**EXERCISE OBJECTIVE:** All pictures should be dropped, and only the lines from the top of the entries below through the line containing "Description: Hội-chứng-kẻ-mạo-danh" repeated exactly, both ends included.

**GIVEN DATA:**
--- START ---

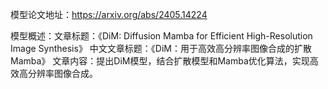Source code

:模型论文地址：https://arxiv.org/abs/2405.14224

模型概述：文章标题：《DiM: Diffusion Mamba for Efficient High-Resolution Image Synthesis》
中文文章标题：《DiM：用于高效高分辨率图像合成的扩散Mamba》
文章内容：提出DiM模型，结合扩散模型和Mamba优化算法，实现高效高分辨率图像合成。
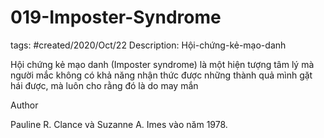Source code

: # 019-Imposter-Syndrome

tags: #created/2020/Oct/22
Description: Hội-chứng-kẻ-mạo-danh

Hội chứng kẻ mạo danh (Imposter syndrome) là một hiện tượng tâm lý mà người mắc không có khả năng nhận thức được những thành quả mình gặt hái được, mà luôn cho rằng đó là do may mắn

Author

Pauline R. Clance và Suzanne A. Imes vào năm 1978.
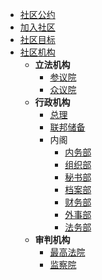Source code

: * [社区公约](/zh/)
* [加入社区](/zh/join)
* [社区目标](/zh/mission)
* [社区机构](/zh/team)
  * **立法机构**
    * [参议院](zh/senate)
    * [众议院](zh/opinion)
  * **行政机构**
    * [总理](zh/premier)
    * [联邦储备](zh/reserve)
    * 内阁
      * [内务部](zh/interior)
      * [组织部](zh/manpower)
      * [秘书部](zh/secretary)
      * [档案部](zh/archives)
      * [财务部](zh/finance)
      * [外事部](zh/diplomacy)
      * [法务部](zh/statute)
  * **审判机构**
    * [最高法院](zh/court)
    * [监察院](zh/supervision)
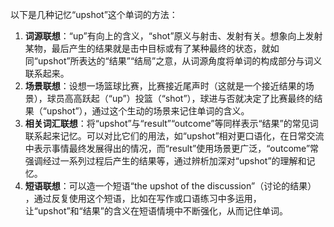 以下是几种记忆“upshot”这个单词的方法：
1. **词源联想**：“up”有向上的含义，“shot”原义与射击、发射有关。想象向上发射某物，最后产生的结果就是击中目标或有了某种最终的状态，就如同“upshot”所表达的“结果”“结局”之意，从词源角度将单词的构成部分与词义联系起来。
2. **场景联想**：设想一场篮球比赛，比赛接近尾声时（这就是一个接近结果的场景），球员高高跃起（“up”）投篮（“shot”），球进与否就决定了比赛最终的结果（“upshot”），通过这个生动的场景来记住单词的含义。
3. **相关词汇联想**：将“upshot”与“result”“outcome”等同样表示“结果”的常见词联系起来记忆。可以对比它们的用法，如“upshot”相对更口语化，在日常交流中表示事情最终发展得出的情况，而“result”使用场景更广泛，“outcome”常强调经过一系列过程后产生的结果等，通过辨析加深对“upshot”的理解和记忆。
4. **短语联想**：可以造一个短语“the upshot of the discussion”（讨论的结果） ，通过反复使用这个短语，比如在写作或口语练习中多运用，让“upshot”和“结果”的含义在短语情境中不断强化，从而记住单词。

--- END ---

**RESPONSE FOR THIS EXERCISE:**
Source code

:模型论文地址：https://arxiv.org/abs/2405.14224

模型概述：文章标题：《DiM: Diffusion Mamba for Efficient High-Resolution Image Synthesis》
中文文章标题：《DiM：用于高效高分辨率图像合成的扩散Mamba》
文章内容：提出DiM模型，结合扩散模型和Mamba优化算法，实现高效高分辨率图像合成。
Source code

: # 019-Imposter-Syndrome

tags: #created/2020/Oct/22
Description: Hội-chứng-kẻ-mạo-danh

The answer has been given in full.